All the way through the flight, General Allen, with his cell phone permanently on charge from the flight deck, made and received calls. For the first few hours, it was Major Patterson giving him sitreps, and by the time they left the last islands on their radar and infrared scanners behind, the fight was over and it sounded like they had their first prize—an intercontinental aircraft to ferry troops back to the States. He had given orders to get it checked out, refueled, and ready to meet him either in Ramstein, Germany, or at their main Air Force base in Turkey. General Allen wanted to move troops away from all front lines immediately and get them into safer areas.
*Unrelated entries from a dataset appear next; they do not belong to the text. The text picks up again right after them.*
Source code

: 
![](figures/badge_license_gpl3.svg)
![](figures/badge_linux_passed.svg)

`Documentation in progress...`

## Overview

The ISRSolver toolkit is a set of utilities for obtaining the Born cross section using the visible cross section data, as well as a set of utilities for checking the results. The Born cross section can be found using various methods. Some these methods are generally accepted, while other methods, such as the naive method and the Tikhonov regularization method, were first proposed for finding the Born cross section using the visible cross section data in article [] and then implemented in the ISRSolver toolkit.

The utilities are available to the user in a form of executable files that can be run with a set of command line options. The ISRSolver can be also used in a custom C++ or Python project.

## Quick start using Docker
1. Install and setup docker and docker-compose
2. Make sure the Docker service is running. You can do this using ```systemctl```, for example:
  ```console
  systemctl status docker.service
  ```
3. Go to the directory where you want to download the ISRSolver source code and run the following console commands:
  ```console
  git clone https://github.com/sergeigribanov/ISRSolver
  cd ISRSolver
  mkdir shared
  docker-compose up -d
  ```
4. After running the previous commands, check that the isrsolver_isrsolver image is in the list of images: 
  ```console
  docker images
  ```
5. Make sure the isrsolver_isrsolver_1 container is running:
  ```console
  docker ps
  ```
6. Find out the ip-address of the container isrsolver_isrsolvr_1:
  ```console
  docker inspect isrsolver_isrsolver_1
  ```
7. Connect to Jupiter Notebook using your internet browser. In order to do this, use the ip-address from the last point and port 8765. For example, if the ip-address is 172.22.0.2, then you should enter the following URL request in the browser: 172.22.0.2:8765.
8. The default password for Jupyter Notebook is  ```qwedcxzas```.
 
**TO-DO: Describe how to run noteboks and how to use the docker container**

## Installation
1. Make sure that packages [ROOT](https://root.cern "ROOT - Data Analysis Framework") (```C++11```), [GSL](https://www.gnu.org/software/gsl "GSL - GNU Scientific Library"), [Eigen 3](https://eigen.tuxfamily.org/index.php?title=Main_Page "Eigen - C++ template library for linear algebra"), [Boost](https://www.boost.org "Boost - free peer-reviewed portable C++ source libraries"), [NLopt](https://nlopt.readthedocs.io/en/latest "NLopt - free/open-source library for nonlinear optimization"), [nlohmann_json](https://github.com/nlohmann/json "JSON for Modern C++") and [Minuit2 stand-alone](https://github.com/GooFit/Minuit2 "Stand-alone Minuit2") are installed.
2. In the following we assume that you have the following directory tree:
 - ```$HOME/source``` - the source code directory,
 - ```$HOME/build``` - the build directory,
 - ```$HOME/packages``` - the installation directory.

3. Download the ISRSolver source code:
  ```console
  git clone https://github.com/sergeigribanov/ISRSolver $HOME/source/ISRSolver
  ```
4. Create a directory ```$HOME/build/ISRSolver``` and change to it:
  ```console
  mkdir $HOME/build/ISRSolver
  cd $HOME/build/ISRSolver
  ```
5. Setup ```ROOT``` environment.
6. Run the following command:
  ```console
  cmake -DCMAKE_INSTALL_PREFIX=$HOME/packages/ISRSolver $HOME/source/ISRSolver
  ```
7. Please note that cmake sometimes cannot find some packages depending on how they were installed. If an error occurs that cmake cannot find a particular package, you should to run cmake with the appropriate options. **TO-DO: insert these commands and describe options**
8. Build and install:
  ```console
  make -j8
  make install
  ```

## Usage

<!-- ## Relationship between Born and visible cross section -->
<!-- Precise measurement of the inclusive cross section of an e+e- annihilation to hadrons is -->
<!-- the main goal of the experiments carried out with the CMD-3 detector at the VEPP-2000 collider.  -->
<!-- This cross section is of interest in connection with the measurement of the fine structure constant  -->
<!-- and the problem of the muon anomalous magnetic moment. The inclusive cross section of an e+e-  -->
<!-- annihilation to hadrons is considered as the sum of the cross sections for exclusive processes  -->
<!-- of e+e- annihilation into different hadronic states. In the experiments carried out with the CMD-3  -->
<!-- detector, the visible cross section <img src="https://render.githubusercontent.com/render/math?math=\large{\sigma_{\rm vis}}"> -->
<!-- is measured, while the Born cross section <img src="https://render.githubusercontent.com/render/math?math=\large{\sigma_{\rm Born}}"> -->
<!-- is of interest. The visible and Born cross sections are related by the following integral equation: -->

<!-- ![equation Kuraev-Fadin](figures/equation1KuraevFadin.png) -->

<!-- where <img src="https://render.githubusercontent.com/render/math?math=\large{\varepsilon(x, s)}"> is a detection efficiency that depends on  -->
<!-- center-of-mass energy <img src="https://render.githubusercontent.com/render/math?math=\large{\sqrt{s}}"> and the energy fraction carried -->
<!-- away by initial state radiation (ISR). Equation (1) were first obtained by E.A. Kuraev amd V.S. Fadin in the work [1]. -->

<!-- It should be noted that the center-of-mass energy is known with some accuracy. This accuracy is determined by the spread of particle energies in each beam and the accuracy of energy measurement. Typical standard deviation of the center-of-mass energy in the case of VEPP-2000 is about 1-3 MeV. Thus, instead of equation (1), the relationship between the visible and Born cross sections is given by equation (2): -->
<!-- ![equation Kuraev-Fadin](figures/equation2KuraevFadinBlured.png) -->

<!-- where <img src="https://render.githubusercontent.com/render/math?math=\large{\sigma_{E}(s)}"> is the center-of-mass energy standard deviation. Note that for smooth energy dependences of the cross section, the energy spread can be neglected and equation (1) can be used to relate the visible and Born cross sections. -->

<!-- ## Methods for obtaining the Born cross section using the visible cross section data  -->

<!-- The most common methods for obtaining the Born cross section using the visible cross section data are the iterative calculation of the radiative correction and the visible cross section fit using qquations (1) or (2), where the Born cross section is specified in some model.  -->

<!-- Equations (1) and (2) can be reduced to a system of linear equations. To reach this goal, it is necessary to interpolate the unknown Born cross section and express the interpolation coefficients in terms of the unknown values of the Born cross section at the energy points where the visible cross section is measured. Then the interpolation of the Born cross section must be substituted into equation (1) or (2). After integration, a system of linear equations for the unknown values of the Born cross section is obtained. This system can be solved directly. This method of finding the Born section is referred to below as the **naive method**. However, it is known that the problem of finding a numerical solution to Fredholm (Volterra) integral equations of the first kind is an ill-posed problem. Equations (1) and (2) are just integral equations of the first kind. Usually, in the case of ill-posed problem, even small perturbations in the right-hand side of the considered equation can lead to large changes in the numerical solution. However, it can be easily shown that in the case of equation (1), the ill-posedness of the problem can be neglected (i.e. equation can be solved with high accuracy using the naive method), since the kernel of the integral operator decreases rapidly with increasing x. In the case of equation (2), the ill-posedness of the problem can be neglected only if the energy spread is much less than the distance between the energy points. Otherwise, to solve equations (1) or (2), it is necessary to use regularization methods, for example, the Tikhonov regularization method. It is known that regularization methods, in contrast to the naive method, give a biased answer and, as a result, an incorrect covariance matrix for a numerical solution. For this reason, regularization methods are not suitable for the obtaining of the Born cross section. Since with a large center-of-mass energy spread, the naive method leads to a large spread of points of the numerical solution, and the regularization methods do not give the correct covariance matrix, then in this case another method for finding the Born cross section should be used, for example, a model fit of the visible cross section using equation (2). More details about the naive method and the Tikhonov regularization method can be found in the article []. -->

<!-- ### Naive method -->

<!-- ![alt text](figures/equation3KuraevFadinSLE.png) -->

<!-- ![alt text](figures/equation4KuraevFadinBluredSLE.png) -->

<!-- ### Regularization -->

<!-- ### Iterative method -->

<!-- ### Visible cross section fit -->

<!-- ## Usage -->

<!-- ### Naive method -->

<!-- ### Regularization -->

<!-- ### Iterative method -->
He managed a couple of hours of sleep before they were scheduled to call Carlos again and get their latest position in relation to a line they had drawn on a map. He called Carlos at the appointed time, got all the aircrafts’ transponders switched on for several seconds, and within minutes Carlos was telling them that they were over 100 miles off their line to the south. They changed flight direction, and everyone not doing anything went back to sleep.
It was weird, flying over pure blackness and having only one person in the world to talk to, several thousand miles away, who could give them accurate information on where they were.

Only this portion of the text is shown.